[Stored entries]
__________

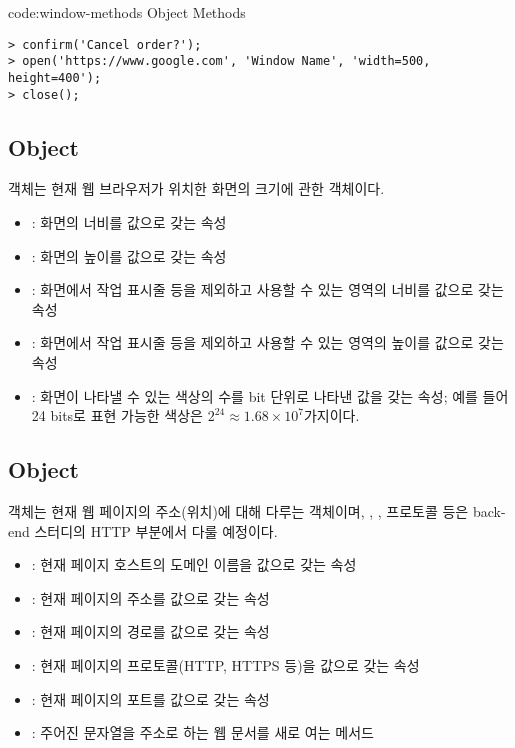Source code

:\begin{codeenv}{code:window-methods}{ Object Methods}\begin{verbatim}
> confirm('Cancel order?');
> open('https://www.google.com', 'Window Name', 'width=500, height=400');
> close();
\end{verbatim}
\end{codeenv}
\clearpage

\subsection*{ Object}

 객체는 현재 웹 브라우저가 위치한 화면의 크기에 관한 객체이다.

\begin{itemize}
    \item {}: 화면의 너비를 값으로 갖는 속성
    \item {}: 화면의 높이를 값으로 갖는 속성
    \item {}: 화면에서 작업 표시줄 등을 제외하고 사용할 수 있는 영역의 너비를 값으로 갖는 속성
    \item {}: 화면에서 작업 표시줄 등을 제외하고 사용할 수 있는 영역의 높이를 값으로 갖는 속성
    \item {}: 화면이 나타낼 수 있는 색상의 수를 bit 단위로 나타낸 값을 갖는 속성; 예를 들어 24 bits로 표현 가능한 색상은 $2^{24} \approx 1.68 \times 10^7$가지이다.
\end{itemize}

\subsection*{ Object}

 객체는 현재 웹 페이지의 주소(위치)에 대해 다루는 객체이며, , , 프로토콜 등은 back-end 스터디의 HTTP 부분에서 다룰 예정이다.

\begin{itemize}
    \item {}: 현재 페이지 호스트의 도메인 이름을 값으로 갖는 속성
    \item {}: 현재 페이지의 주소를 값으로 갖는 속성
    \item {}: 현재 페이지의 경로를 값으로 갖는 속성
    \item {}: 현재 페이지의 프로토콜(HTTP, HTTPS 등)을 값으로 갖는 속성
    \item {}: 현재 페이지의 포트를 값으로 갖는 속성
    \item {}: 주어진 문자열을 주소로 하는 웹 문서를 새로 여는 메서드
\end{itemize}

__________

Search the entries for "화면에서" and copy out each line that has it.

    \item {}: 화면에서 작업 표시줄 등을 제외하고 사용할 수 있는 영역의 너비를 값으로 갖는 속성
    \item {}: 화면에서 작업 표시줄 등을 제외하고 사용할 수 있는 영역의 높이를 값으로 갖는 속성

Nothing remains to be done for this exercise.